My students could identify the NDA’s component parts and how they were constructed, as well as the drafter’s intent and how it could be (and ultimately was) frustrated. They wondered at the drafter’s various bad word choices, repetitions, and formatting decisions. Each provision held an Easter egg for the discerning student to discover or a laugh line seemingly borrowed from SNL. Most strikingly, the contract begins on Page 0 and includes, in its all-cap title, the typo “NON-DISPARAGMENT [sic] AGREEMENT.” One student sheepishly remarked to me after class that she worried about joining a profession that could have produced such an abomination of composition.

The Stormy Daniels NDA also inspired discussion of the NDA as a species of contract. Is it per se immoral, and should it be illegal, to buy someone’s silence with an enforceable agreement? Here, the students’ neophyte status, and perhaps their lack of confidence, required me to push them. “Shouldn’t a company be able to keep its trade secrets confidential and require its employees to maintain that confidence,” I asked. “And of course,” I continued, “an intelligence agency could, and indeed should, require its employees to sign away their First Amendment right to speak of their classified work after they leave the agency.” So why couldn’t anyone, with sufficient knowledge and a reasonable amount of bargaining power, bargain away their right to future speech, as well as their right to litigate in court about their right to speak?

The issues surrounding NDAs aren’t merely theoretical for academics and counsel. NDAs are now intimately related to our politics, as well as to larger questions of human relations and rights. By hiding public harms and widespread private ones, NDAs create public costs notwithstanding their seemingly private nature. The sexual abuse and harassment which the #MeToo movement had disclosed, for example, had been protected in many instances by NDAs.

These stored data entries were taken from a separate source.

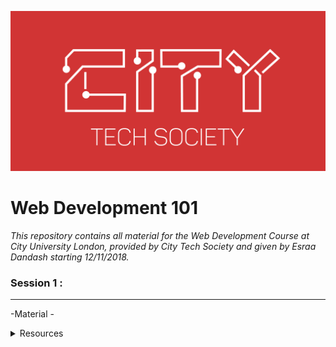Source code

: ![logo](./Logo.png)
# Web Development 101

*This repository contains all material for the Web Development Course at City University London, provided by City Tech Society     and given by Esraa Dandash starting 12/11/2018.*

### Session 1 : ###
--------
-Material
      - <details>
           <summary>Resources</summary>
           <p>Resource 1</p>
         </details>

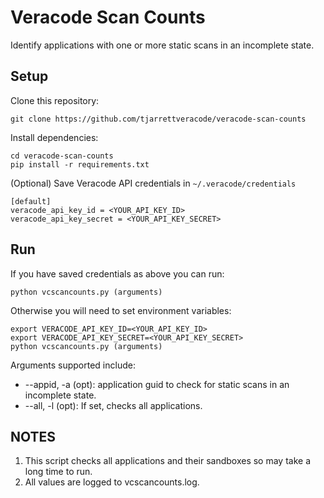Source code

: # Veracode Scan Counts

Identify applications with one or more static scans in an incomplete state.

## Setup

Clone this repository:

    git clone https://github.com/tjarrettveracode/veracode-scan-counts

Install dependencies:

    cd veracode-scan-counts
    pip install -r requirements.txt

(Optional) Save Veracode API credentials in `~/.veracode/credentials`

    [default]
    veracode_api_key_id = <YOUR_API_KEY_ID>
    veracode_api_key_secret = <YOUR_API_KEY_SECRET>

## Run

If you have saved credentials as above you can run:

    python vcscancounts.py (arguments)

Otherwise you will need to set environment variables:

    export VERACODE_API_KEY_ID=<YOUR_API_KEY_ID>
    export VERACODE_API_KEY_SECRET=<YOUR_API_KEY_SECRET>
    python vcscancounts.py (arguments)

Arguments supported include:

* --appid, -a  (opt): application guid to check for static scans in an incomplete state.
* --all, -l (opt): If set, checks all applications.

## NOTES

1. This script checks all applications and their sandboxes so may take a long time to run.
1. All values are logged to vcscancounts.log.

The Stormy Daniels NDA, along with the many other Trump NDAs that have been revealed, thus represent merely the large, intensely radioactive tip of a proverbial iceberg. Hillary Clinton’s 2016 presidential reportedly used them (though required them of fewer staffers); earlier in the decade, NDAs that silenced victims of the Catholic Church’s sexual abuse scandal and presidential hopeful Herman Cain became public. But Trump’s NDAs appear to be unprecedented for a public figure and elected official. The President and his various legal entities, partners, and supporters (including Fox News), have required employees and others to sign NDAs in order to protect President Trump from exposure, expanding the universe of promises well beyond those with whom the President has allegedly had an isolated or occasional dalliance. The contracts impose silence on those who have held a range of professional and personal relationships with the President, and cover a wide range of issues of a political as well as of a personal and prurient nature. Trump has sought to use NDAs signed with the private presidential campaign against former campaign employees about work performed while they were employed by the federal government.

Such NDA abuses are multifaceted as well as widespread. Agreements can require silence or they can permit comment so long as it is not disparaging; they can limit the scope of silence to certain subjects or can enumerate a broad, seemingly endless set of subjects; they can remain silent about litigation or force any challenge to the contract to binding arbitration. The most extreme versions, to which Trump agreements like the Stormy Daniels NDA aspire, attempt to impose complete silence not only about the information that the promisee could disclose but about the agreement itself.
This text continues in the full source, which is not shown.